In Charlie’s songs, the blues and folk music come together. Introducing the traditional “Duncan and Brady,” he said it had “all the elements of a good folk song.” Among those elements, he listed murder and shoeless women. Charlie recounted how he tried to learn the song from his hero, Spider John Koerner, but he couldn’t “figure out what he was doing.” Rather, his version hews closer to folk legend Dave van Ronk’s. Later, as he worked over his guitar, quipped that the other feature of a “folk music program, besides death and depression, is a lot of tuning.” There was plenty of death, though, as Charlie also shared his own “apocalyptic murder ballad,” in addition to a traditional one.

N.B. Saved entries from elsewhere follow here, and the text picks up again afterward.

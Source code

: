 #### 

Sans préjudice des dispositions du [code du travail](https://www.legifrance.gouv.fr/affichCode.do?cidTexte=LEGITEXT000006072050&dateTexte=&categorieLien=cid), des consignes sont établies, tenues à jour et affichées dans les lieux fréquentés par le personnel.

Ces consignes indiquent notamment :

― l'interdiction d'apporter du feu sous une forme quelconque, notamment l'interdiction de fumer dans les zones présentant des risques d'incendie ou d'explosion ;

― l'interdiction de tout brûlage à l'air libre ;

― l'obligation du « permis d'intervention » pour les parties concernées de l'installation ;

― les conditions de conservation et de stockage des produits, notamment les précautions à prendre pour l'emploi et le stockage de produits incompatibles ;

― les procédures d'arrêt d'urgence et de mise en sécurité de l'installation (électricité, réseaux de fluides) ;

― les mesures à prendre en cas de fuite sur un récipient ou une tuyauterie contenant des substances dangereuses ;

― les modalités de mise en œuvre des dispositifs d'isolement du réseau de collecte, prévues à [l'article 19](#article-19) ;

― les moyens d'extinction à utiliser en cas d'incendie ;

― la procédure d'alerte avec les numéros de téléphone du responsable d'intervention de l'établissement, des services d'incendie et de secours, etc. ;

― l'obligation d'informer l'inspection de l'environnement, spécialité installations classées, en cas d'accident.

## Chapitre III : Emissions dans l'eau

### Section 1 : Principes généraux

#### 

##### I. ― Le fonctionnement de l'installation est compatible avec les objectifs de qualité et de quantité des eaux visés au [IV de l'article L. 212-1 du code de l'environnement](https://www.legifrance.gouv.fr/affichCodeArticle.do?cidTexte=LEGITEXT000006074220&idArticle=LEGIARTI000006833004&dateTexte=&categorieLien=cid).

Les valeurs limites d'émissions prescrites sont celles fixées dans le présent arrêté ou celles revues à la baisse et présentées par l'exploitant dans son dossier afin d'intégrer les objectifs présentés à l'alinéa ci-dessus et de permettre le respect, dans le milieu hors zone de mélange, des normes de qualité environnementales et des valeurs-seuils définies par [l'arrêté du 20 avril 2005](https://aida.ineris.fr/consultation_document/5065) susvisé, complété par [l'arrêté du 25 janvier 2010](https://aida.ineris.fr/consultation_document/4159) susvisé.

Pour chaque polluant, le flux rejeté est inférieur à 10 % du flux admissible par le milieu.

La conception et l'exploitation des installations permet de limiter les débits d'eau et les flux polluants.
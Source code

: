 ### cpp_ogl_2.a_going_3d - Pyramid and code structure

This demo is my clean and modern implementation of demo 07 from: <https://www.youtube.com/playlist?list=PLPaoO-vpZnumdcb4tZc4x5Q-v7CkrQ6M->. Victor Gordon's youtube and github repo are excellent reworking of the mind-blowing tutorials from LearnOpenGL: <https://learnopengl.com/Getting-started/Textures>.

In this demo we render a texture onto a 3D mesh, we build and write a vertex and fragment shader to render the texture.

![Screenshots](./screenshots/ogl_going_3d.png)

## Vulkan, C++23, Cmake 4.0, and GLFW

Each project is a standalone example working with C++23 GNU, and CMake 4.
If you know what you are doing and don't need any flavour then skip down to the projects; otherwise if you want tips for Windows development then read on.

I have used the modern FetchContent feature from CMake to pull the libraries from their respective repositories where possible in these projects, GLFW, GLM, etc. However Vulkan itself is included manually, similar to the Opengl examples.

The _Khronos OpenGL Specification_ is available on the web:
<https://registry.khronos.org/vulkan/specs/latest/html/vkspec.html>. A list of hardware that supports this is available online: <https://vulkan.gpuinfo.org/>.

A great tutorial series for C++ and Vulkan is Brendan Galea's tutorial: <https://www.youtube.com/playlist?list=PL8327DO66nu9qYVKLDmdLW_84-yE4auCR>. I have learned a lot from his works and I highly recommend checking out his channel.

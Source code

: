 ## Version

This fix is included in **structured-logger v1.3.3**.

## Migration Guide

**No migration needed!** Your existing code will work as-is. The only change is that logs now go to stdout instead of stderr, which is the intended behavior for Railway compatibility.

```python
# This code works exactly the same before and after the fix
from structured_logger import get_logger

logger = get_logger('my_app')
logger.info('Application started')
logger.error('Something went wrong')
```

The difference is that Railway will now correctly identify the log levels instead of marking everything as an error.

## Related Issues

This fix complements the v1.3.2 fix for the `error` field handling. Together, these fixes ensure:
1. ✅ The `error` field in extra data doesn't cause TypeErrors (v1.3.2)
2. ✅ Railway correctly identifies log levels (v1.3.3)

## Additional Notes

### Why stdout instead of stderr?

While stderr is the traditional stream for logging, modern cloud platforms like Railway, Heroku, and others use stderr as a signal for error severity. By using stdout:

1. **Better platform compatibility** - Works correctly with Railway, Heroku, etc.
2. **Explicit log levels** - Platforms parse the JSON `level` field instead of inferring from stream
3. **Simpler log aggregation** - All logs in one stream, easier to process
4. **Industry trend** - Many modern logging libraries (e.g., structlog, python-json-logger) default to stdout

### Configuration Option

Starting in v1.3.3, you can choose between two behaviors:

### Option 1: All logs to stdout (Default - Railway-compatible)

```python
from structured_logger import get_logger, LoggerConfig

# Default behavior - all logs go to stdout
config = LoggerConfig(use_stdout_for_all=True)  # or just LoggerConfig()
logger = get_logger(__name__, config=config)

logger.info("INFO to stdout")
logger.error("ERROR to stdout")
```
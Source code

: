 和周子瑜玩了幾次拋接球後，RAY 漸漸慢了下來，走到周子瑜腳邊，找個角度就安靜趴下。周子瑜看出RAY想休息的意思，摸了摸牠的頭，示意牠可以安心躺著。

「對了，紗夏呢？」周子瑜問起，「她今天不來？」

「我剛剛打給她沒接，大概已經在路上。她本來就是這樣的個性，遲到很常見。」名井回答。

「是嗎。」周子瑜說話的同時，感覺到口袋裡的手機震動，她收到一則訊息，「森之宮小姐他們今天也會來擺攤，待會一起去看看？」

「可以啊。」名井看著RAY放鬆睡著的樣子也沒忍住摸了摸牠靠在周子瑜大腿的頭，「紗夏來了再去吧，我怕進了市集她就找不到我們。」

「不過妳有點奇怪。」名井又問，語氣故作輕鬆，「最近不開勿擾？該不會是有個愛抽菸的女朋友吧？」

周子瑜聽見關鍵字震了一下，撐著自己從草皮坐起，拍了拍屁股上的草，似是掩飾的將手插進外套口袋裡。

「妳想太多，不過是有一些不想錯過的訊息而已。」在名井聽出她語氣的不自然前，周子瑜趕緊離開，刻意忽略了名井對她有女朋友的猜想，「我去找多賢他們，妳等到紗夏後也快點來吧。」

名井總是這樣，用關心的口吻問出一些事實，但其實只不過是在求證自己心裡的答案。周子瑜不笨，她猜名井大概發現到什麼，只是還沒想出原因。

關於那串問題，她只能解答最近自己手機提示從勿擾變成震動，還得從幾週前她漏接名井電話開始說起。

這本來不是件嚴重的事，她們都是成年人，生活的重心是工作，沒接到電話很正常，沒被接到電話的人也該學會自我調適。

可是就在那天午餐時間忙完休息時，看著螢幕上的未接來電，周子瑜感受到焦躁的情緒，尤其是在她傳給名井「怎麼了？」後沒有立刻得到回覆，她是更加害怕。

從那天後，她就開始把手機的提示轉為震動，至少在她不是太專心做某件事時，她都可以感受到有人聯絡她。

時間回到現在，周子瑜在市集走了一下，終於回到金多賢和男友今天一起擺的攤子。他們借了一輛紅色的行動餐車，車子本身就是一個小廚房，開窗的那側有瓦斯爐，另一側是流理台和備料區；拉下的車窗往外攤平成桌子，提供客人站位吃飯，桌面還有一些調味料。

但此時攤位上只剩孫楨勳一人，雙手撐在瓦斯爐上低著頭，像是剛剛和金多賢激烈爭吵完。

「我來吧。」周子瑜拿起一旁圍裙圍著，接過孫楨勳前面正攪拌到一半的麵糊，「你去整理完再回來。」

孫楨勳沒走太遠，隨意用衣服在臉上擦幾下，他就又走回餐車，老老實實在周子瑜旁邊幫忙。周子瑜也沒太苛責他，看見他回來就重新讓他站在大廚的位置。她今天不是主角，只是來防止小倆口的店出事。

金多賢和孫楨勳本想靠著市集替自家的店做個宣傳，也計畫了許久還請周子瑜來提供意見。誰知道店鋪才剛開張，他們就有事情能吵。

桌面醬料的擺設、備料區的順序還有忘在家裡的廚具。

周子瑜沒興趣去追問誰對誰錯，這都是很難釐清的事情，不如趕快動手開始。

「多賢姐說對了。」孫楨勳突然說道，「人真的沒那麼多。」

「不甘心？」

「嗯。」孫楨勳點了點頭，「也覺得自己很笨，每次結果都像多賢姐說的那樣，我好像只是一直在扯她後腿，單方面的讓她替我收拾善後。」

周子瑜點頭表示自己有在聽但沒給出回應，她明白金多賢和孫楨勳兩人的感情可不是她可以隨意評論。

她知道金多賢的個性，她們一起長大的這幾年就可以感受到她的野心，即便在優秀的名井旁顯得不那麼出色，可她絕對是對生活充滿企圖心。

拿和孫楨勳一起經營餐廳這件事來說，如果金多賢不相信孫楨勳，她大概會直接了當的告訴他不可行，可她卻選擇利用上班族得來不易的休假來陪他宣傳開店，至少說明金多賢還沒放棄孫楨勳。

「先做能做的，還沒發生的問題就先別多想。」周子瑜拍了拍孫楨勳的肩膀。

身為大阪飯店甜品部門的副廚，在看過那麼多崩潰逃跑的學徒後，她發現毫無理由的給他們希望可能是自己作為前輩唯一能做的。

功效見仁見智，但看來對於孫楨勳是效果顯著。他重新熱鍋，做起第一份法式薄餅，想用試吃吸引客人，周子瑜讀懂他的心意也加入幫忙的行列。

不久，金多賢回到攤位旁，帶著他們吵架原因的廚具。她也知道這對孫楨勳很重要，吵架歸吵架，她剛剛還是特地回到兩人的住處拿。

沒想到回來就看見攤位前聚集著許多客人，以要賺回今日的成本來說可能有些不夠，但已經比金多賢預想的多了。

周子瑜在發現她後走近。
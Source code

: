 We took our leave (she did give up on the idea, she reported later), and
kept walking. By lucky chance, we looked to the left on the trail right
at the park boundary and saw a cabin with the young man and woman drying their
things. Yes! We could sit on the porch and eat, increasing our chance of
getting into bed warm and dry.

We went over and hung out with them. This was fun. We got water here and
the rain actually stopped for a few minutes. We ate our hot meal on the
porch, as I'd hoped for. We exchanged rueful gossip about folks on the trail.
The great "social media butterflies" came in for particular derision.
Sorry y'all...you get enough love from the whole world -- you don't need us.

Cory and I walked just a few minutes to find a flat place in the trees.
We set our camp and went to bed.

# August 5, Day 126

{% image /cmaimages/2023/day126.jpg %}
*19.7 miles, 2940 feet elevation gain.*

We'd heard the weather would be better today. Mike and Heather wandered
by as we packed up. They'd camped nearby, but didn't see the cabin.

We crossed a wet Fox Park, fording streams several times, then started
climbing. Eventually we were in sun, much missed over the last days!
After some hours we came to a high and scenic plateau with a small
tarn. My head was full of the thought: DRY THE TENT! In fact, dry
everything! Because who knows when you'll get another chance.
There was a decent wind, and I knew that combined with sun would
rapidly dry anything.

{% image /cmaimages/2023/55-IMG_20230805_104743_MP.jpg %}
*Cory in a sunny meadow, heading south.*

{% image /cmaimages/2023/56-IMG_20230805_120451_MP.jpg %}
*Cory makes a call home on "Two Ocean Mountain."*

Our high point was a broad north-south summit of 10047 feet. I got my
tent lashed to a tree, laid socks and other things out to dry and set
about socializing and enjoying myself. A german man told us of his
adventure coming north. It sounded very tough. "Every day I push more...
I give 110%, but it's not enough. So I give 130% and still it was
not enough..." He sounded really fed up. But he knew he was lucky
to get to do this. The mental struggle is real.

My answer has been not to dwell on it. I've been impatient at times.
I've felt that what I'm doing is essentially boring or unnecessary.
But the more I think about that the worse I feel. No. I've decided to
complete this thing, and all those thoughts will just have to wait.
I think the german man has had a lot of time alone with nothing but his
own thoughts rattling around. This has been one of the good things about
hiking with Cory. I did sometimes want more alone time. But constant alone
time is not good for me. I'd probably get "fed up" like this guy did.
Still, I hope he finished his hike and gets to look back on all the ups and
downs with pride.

In true folk-blues fashion, hobos and their travels populate Charlie songs. In “True Friends,” he recounts the tale of former train hoppers “hauling down the road in the winter time, Riding on their thumbs but walking most of the way.” One of the songs Charlie shared with the crowd is simply called “Hobo” (he also has a tune called “Jesus Is A Hobo,” but didn’t play it Wednesday night.)
For his encore, Charlie belted the gospel song “Ain’t No Grave,” made famous by Johnny Cash on a later album of American Recordings, a Capella. His voice was warm and clear, delivering a message of hope.